Kisah Kelam Didi Kempot, Hidup Terlunta di Jalanan Ibukota Namun Jadi Idola di Belanda dan Suriname
Didi kala itu, pada 1987, meminta sang ibu untuk berdoa agar ia bisa membahagiakan orang tuanya. Berhasil menghasilkan uang dari rekaman dan video musik, Didi bangga setengah mati. Ia pun memutuskan kembali ke Ngawi, ke rumah ibunya, dan menyampaikan kabar gembira itu. Didi bukan hanya membawa kabar bahagia, tetapi juga uang Rp600 ribu hasil jerih payahnya bernyanyi. Sebagian ia berikan kepada sang ibu yang telah bercerai dengan ayahnya, sisanya dibelikan krinjing untuk makam nenek yang pernah merawatnya.
"Video itu lalu ditunggu satu kampung yang menonton pakai aki, dulu belum ada listrik. Saya jadi primadona kampung, di situ saja saya sudah senang. Dari situ karier saya mengalir berjalan." lanjut Didi.

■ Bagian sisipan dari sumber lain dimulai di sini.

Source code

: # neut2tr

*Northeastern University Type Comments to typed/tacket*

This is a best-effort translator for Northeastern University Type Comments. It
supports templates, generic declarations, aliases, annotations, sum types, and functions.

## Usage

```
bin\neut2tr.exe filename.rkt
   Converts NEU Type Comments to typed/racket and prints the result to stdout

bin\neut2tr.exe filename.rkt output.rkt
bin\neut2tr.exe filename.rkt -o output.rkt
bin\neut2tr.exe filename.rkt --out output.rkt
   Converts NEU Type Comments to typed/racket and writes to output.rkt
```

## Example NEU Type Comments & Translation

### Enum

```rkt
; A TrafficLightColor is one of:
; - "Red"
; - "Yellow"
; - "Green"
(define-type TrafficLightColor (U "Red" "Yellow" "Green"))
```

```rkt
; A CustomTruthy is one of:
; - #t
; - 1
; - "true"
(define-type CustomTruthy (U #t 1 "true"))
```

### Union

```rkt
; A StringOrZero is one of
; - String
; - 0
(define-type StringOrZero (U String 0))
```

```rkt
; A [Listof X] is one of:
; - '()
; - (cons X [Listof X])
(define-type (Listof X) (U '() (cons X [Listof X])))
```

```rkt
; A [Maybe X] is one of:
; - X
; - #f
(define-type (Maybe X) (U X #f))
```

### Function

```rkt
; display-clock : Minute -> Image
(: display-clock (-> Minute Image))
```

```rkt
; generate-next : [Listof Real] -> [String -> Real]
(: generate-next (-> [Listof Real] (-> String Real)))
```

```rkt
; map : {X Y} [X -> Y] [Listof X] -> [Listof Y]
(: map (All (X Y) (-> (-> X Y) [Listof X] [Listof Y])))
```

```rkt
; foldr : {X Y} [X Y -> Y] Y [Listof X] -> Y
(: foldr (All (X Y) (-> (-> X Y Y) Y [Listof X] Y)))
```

Setelah itu, Didi Kempot kembali ke Jakarta. Kali ini, ia langsung ke studio Musica. Namun label legendaris itu tak langsung membuat album untuk Didi, melainkan single demi single. Salah satunya, Cidro. Ada pertaruhan besar ketika menggarap Cidro. Pertama, lagu ini tak sesuai dengan selera pasar kala itu yang menyukai lagu jenaka. Apalagi untuk melawan single 'Kalau Bulan Bisa Ngomong' milik Doel Sumbang. Kedua, genre campursari yang dibawa Didi belum populer di dekade '80-an. Industri musik kala itu hanya mengenal pop Jawa. Maka, Didi pun dilabeli pop Jawa oleh Musica.
Cidro tak laku di Indonesia, tapi hit di Belanda dan Suriname, dua negara yang memiliki diaspora asal Indonesia termasuk Jawa. Lagu Cidro lah yang kemudian membawa Didi Kempot masuk pesawat terbang dan konser di benua Eropa dan Amerika di dekade '80-an.

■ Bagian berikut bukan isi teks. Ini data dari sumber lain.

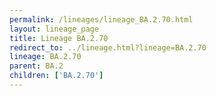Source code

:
 ```yaml
---
permalink: /lineages/lineage_BA.2.70.html
layout: lineage_page
title: Lineage BA.2.70
redirect_to: ../lineage.html?lineage=BA.2.70
lineage: BA.2.70
parent: BA.2
children: ['BA.2.70']
---
```

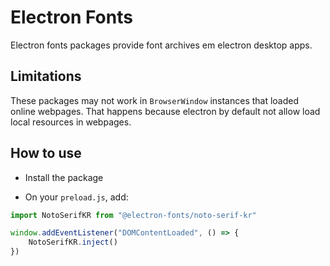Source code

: # Electron Fonts

Electron fonts packages provide font archives em electron desktop apps.

## Limitations

These packages may not work in `BrowserWindow` instances that loaded online webpages. That happens because electron by default not allow load local resources in webpages.

## How to use

* Install the package

* On your `preload.js`, add:

```ts
import NotoSerifKR from "@electron-fonts/noto-serif-kr"

window.addEventListener("DOMContentLoaded", () => {
    NotoSerifKR.inject()
})
```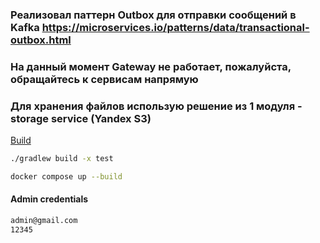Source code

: ### Реализовал паттерн Outbox для отправки сообщений в Kafka https://microservices.io/patterns/data/transactional-outbox.html

### На данный момент Gateway не работает, пожалуйста, обращайтесь к сервисам напрямую

### Для хранения файлов использую решение из 1 модуля - storage service (Yandex S3)

[Build](#build)
```bash
./gradlew build -x test
```

```bash
docker compose up --build
```


#### Admin credentials
```bash
admin@gmail.com
12345
```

Ketika dirinya sampai di Belanda, Didi kaget banyak yang hafal Cidro. Belum selesai dicerna oleh nalar, Didi harus menerima fakta bahwa ia konser di salah satu negara Eropa pada 1993 sedangkan ia belum pernah konser di Indonesia. Momen 'go international' Didi belum selesai. Ia kembali ke Belanda pada 1996 sekaligus melanjutkan ke Suriname. Di negara Amerika Selatan itu, Didi lebih terkenal lagi mengingat banyak orang asli dan keturunan Jawa di sana.

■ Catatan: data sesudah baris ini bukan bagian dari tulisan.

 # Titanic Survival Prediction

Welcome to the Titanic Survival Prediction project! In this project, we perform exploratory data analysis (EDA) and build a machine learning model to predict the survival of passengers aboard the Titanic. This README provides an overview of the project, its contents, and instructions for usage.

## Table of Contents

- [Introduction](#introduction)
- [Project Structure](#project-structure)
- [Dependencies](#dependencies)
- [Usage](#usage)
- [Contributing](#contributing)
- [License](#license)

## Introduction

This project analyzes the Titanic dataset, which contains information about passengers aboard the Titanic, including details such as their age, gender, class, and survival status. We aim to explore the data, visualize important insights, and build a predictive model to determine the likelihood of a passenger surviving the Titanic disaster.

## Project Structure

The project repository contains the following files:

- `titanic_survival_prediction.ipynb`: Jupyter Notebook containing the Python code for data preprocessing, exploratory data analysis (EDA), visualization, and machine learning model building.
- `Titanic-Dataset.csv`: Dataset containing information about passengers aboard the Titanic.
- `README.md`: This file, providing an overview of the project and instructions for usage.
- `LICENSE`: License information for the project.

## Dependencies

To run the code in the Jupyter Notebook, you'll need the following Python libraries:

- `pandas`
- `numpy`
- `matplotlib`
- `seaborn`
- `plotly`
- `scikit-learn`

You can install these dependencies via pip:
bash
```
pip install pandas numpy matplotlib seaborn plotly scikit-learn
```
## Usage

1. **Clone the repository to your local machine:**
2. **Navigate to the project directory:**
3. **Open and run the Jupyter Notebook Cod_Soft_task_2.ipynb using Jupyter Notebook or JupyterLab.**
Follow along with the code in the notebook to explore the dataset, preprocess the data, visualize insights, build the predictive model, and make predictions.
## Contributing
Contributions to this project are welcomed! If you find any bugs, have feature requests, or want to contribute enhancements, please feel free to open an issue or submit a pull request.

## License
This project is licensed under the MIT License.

Didi bahkan masih sempat menulis lagu bertajuk Layang Kangen saat pulang ke Indonesia dari Suriname. Bersamaan dengan itu pula, ia ingin merilis album di Suriname meskipun belum pernah melakukannya di Indonesia. Didi Kempot pun mewujudkan keinginannya itu. Dari 1996 hingga 1998, ia merilis 10 album yang hanya dirilis di Belanda dan Suriname.